春日井市情報公開・個人情報保護審査会答申(諮問第16号)
第1 審査会の結論
春日井市教育委員会(以下「市教育委員会」という。)が平成21年3月2日付け20春教学第1996-3号で一部開示決定を行った「平成20年度全国学力・学習状況調査に係る・実施概況(春日井市)・回答状況[学校質問紙](春日井市)」(以下「本件対象文書」という。)について、不開示とした部分は、これを開示すべきである。
第2 異議申立人の主張の要旨
- 異議申立ての趣旨
本件異議申立ての趣旨は、春日井市情報公開条例(平成12年春日井市条例第40号。以下「条例」という。)第6条に基づく開示請求に対し、平成21年3月2日付け20春教学第1996-3号により市教育委員会が行った一部開示決定を取り消し、開示しないこととした部分をすべて開示するよう求めるものである。 - 異議申立ての理由
異議申立人が主張する異議申立ての主たる理由は、異議申立書及び意見書によると、おおむね次のとおりである。- 全国学力・学習状況調査(以下「全国調査」という。)の目的として掲げている「教育に関する継続的な検証改善サイクルを確立する」ことや、「児童生徒への教育指導や学習状況の改善に役立てる」ためには、実態が開示され、市民・保護者へ説明されることが教育委員会や学校の「施策」の第一歩である。合わせて「結果は、学力の特定の一部であること」を伝えればよい。

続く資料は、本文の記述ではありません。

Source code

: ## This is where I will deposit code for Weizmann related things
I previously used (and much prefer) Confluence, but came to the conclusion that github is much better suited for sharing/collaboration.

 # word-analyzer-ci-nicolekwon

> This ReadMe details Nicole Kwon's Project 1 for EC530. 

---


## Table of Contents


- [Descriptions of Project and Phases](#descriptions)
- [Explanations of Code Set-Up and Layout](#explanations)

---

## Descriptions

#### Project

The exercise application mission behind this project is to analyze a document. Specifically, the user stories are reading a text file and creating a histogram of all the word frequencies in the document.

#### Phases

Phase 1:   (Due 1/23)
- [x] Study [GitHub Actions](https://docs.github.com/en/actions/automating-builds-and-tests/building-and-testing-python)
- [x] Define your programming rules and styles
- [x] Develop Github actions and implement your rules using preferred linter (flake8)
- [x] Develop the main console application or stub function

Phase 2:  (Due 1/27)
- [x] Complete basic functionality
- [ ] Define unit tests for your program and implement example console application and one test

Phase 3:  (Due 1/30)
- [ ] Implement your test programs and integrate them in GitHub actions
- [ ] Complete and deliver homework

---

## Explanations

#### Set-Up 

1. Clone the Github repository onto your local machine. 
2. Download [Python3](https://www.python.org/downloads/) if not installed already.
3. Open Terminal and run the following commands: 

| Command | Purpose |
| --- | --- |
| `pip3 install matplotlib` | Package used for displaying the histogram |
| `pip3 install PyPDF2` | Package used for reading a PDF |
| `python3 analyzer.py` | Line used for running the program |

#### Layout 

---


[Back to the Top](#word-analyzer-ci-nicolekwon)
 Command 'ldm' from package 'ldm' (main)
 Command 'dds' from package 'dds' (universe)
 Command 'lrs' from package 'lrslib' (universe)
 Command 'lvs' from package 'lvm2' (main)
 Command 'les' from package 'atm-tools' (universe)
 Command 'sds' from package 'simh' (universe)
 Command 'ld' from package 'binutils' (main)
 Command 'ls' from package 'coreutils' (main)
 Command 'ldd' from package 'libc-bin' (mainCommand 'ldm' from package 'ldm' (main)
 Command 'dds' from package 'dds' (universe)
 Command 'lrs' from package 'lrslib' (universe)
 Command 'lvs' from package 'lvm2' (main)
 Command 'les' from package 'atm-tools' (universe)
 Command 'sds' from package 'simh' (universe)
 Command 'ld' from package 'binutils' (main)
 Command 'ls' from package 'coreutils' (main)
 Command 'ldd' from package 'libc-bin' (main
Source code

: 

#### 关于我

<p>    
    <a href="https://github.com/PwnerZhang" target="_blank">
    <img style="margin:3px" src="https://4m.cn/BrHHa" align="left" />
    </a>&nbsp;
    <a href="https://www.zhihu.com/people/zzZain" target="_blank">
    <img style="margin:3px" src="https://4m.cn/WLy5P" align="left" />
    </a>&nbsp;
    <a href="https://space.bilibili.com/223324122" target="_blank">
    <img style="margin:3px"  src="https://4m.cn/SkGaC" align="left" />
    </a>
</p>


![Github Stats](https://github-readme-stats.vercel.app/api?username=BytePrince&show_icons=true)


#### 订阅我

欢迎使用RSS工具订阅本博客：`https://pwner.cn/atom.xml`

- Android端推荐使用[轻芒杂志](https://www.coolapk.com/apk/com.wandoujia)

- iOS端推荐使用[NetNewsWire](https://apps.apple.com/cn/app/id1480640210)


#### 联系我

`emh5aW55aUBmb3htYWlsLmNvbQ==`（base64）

教育の実態を市民・保護者が理解することは、公益性が高く、学校別の調査結果の開示による支障はない。 - 市教育委員会は、昭和30年代の事例を挙げて開示の「弊害」を指摘しているが、当時は教員の勤務評定等に結びつけられたことなどによるもので、市教育委員会が点数による予算の傾斜配分等の施策を講じることなどしなければ、「弊害」を考慮する必要はない。そして、調査結果の開示をしても誤解が生じないように説明することが、市教育委員会の本来の仕事であるはずである。
- 学校別の調査結果を不開示とした理由として、条例第7条第7号に該当するとしているが、同号の「当該事務又は事業の適正な遂行に支障を及ぼすおそれがあるもの」については、春日井市「情報公開事務の手引き」によれば、「公にすることの利益と支障とを比較衝量した結果、公にすることの公益性を考慮してもなお、当該事務又は事業の適正な遂行に及ぼす支障が看過し得ない程度のものである場合をいう」とされ、また、「支障を及ぼすおそれ」は、「単なる抽象的な可能性では足りず、当該事務又は事業の適正な遂行に支障を生じることについて、法的保護に値する蓋然性が認められなければならない」としており、本件は該当しない。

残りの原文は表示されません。